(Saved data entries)
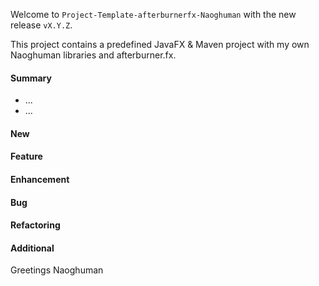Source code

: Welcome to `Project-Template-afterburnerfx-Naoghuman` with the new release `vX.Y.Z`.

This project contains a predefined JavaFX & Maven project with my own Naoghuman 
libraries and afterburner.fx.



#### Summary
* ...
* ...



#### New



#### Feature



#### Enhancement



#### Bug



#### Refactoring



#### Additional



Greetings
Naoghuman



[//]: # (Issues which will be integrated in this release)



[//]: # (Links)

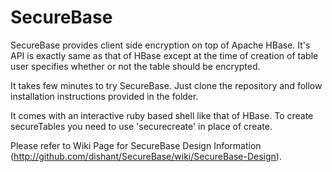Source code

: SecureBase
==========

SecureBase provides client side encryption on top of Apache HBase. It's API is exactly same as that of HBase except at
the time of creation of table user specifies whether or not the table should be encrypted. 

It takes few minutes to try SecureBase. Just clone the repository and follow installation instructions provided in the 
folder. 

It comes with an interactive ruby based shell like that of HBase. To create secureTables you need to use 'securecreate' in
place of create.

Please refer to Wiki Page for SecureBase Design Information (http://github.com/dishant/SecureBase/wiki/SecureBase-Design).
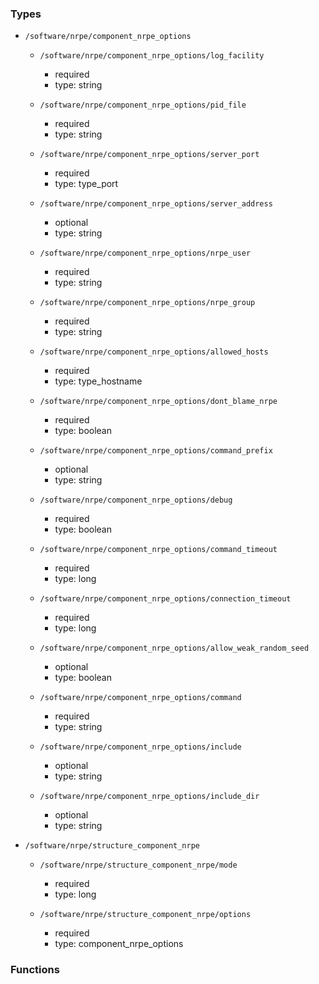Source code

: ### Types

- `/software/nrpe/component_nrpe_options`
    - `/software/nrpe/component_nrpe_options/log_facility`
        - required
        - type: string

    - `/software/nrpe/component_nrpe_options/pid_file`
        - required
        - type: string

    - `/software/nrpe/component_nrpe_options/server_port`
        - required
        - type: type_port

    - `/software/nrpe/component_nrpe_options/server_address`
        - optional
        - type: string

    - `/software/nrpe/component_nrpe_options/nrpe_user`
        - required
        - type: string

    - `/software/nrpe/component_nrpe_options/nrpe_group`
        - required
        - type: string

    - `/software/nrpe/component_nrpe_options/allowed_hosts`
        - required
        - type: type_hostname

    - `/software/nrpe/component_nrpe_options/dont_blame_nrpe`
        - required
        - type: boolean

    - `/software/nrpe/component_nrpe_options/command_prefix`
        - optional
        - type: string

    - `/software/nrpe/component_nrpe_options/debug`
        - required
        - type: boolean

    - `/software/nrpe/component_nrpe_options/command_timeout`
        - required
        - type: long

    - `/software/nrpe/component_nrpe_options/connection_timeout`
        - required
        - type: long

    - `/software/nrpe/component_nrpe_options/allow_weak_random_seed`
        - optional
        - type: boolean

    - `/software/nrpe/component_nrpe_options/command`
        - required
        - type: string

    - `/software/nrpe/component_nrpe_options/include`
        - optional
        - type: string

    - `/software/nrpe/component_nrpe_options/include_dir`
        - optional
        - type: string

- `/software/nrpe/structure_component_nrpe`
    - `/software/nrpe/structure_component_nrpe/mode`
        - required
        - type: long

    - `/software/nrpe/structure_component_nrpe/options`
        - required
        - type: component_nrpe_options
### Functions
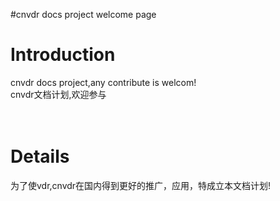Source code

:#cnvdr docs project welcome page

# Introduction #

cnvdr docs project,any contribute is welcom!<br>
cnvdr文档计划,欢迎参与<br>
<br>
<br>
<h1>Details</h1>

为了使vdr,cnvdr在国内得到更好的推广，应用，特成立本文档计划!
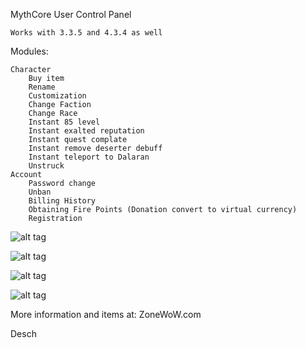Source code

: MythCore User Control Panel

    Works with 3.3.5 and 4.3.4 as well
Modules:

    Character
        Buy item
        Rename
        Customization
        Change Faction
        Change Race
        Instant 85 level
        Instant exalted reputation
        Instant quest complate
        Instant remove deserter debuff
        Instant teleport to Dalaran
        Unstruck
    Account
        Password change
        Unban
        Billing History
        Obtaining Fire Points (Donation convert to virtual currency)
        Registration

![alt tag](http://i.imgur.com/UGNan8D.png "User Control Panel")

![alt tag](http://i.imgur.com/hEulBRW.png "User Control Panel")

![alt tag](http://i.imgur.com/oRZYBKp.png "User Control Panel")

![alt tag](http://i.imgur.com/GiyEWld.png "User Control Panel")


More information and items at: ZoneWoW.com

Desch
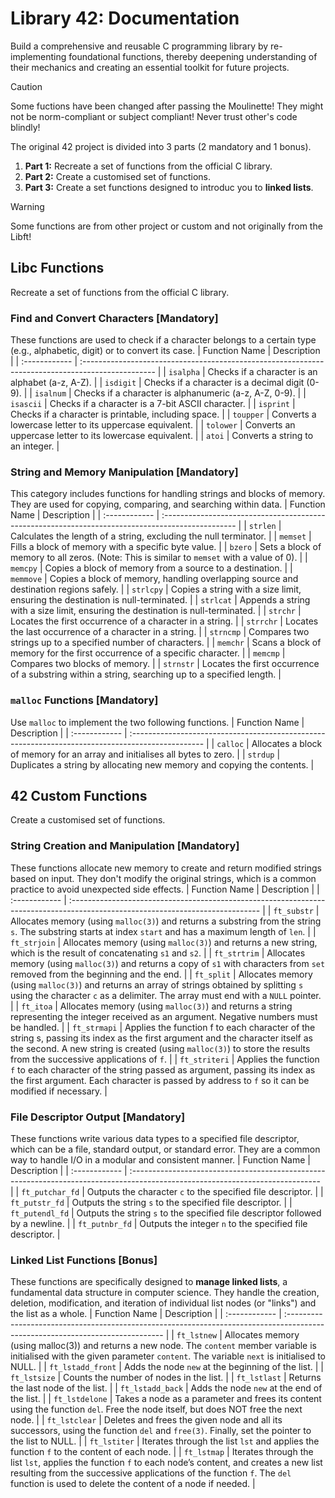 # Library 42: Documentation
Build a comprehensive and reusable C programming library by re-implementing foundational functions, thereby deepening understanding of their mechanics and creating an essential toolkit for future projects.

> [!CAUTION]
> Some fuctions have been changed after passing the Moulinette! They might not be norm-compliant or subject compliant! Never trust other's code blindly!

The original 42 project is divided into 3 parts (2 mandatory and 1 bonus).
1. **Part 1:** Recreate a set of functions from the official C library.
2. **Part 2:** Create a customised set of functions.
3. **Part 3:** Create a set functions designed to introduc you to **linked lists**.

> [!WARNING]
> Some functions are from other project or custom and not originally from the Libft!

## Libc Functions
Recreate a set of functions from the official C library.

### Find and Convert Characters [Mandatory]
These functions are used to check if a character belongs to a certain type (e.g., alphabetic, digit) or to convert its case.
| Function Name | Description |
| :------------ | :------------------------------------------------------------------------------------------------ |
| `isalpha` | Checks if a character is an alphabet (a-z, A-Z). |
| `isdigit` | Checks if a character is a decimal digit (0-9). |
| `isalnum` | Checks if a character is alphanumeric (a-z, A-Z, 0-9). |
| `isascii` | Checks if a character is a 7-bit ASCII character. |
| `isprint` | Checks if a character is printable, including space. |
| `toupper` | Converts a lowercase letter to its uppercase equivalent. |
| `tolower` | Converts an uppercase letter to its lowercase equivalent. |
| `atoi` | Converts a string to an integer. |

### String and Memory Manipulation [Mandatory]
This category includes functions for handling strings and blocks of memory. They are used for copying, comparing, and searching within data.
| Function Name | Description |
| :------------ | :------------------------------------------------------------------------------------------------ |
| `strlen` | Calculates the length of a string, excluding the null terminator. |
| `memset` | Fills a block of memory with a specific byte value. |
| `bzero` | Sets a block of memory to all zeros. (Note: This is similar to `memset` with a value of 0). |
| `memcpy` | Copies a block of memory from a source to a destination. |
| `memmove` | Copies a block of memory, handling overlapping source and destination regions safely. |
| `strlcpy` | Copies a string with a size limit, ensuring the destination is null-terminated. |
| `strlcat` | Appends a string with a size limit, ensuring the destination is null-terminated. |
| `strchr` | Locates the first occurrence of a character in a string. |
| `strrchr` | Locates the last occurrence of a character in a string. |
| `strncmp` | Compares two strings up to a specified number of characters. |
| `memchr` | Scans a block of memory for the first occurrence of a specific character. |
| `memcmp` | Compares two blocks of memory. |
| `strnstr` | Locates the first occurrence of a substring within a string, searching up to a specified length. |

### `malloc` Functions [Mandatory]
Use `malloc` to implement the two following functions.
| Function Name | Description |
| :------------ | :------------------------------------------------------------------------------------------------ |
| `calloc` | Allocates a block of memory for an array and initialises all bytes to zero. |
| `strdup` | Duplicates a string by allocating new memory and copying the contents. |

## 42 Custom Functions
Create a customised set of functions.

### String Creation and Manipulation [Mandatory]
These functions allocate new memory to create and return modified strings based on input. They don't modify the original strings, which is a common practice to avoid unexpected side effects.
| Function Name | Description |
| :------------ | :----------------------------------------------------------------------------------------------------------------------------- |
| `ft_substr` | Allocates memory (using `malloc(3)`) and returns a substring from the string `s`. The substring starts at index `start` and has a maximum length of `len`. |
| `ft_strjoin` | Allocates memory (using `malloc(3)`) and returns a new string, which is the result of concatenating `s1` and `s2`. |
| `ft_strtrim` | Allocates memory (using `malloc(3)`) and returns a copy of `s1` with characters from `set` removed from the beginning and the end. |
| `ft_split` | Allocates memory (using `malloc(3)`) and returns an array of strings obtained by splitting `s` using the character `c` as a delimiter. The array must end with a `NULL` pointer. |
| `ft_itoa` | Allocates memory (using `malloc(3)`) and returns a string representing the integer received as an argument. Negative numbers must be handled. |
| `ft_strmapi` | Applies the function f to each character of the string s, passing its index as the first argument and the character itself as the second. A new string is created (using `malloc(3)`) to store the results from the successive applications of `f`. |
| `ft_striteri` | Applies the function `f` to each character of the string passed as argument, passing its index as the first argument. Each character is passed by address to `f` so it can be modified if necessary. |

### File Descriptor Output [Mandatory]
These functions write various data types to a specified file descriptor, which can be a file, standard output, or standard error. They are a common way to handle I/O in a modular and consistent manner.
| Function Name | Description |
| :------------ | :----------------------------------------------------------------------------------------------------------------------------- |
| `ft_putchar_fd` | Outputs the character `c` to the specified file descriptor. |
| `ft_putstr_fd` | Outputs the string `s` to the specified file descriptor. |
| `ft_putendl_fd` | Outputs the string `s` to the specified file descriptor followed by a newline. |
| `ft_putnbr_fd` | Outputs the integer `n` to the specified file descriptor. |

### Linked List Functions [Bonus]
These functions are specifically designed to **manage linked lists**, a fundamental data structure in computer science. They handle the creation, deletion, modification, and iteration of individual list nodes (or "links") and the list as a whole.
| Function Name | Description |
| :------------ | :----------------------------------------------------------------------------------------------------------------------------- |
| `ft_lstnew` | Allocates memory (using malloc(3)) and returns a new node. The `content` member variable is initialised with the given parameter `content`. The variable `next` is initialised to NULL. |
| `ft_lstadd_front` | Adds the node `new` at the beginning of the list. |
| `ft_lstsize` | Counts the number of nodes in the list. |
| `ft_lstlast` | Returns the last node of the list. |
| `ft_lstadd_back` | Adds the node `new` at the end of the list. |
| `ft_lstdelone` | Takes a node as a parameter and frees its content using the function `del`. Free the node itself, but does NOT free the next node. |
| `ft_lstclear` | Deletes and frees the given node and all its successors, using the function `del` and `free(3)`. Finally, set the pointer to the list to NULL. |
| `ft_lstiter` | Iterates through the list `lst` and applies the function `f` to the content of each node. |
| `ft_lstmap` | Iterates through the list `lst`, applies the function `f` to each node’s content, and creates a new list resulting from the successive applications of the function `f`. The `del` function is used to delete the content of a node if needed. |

**WORK INSTRUCTION**
The answer is the lines above, word for word, from the first one through the one containing "place of create."; it includes no pictures.

**OUTPUT BELOW**
Source code

: Welcome to `Project-Template-afterburnerfx-Naoghuman` with the new release `vX.Y.Z`.

This project contains a predefined JavaFX & Maven project with my own Naoghuman 
libraries and afterburner.fx.



#### Summary
* ...
* ...



#### New



#### Feature



#### Enhancement



#### Bug



#### Refactoring



#### Additional



Greetings
Naoghuman



[//]: # (Issues which will be integrated in this release)



[//]: # (Links)

Source code

: SecureBase
==========

SecureBase provides client side encryption on top of Apache HBase. It's API is exactly same as that of HBase except at
the time of creation of table user specifies whether or not the table should be encrypted. 

It takes few minutes to try SecureBase. Just clone the repository and follow installation instructions provided in the 
folder. 

It comes with an interactive ruby based shell like that of HBase. To create secureTables you need to use 'securecreate' in
place of create.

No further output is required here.